Kirby Tepper never worries that he’ll run out of new material.

“A lot of stuff I write about came from ideas other people have had,” says the songwriter-performer, who’s currently sharing his irreverent slant on the world in “kirbysomething” at the Pasadena Playhouse’s Balcony Theatre. “I guess everyone’s gone through periods when they feel less creative. But most of the time, it seems all you have to do is look inside you or around you.”

One new song in Tepper’s act, about the god Mercury, was inspired by his brother telling him about his young nephew flapping his wings and pretending he was flying. The composer also gets a lot of mileage parodying nouvelle trends: Santa Fe decor (“all that overstuffed furniture and those big paintings of the Indian lady”) gets ribbed in “Another Cactus, Please.” There’s also “The Leaf Blower Song” and “976-LOVE,” which he describes as “a production number of one--plus a terrific percussionist.”

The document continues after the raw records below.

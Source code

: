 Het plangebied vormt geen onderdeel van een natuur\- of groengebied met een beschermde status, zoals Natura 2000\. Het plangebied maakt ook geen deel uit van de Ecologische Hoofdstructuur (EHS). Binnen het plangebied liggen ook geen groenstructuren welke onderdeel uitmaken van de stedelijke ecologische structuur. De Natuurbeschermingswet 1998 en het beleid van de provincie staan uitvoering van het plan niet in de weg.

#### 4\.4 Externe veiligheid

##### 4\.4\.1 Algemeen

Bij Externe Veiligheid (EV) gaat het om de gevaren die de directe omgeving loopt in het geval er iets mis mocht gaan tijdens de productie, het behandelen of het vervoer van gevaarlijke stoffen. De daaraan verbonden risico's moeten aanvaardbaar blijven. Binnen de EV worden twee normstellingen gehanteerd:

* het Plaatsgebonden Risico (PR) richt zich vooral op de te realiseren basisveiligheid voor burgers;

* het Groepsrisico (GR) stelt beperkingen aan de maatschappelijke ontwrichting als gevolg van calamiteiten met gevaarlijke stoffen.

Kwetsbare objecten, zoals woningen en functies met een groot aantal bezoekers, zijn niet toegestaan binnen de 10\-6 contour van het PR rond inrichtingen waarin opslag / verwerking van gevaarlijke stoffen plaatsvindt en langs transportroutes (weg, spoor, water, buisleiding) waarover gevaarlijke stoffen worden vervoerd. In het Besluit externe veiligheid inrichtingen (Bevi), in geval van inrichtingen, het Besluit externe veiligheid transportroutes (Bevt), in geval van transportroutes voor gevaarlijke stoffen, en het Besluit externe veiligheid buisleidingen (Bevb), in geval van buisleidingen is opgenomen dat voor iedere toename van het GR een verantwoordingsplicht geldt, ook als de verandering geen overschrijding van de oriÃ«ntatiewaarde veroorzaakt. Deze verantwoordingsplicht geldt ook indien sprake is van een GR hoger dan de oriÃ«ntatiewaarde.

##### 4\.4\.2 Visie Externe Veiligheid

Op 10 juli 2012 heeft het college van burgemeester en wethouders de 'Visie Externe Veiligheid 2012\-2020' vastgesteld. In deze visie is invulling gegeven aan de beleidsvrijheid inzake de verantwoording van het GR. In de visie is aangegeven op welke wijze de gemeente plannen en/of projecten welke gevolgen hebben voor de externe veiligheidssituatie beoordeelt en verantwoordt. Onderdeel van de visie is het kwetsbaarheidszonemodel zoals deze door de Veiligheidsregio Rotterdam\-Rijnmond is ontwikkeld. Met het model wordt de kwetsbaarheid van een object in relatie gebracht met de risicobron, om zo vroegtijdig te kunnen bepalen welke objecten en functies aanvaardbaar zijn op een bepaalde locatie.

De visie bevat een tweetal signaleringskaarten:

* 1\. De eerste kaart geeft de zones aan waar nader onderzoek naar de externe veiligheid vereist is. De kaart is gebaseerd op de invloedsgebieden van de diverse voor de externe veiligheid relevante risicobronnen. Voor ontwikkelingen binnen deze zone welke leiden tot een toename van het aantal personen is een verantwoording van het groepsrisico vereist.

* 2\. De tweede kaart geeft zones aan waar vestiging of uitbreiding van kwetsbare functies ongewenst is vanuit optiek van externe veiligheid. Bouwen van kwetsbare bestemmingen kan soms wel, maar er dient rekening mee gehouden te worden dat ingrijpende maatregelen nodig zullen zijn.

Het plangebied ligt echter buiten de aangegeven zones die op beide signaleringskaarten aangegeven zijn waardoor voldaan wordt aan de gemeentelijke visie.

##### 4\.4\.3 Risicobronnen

A Los Angeles native, Tepper, 34, has performed locally onstage in “Angry Housewives,” “Merrily We Roll Along” and “Nightclub Cantata,” and on Broadway in George Abbott’s revival of “On Your Toes.” As a composer-lyricist, his credits include the hit “Back Home: A Los Angeles Musical” (co-authored with Robert Schrock), “In Five,” “An Evening With Burt Reynolds” and “I Got Plans for the Rest of My Life.”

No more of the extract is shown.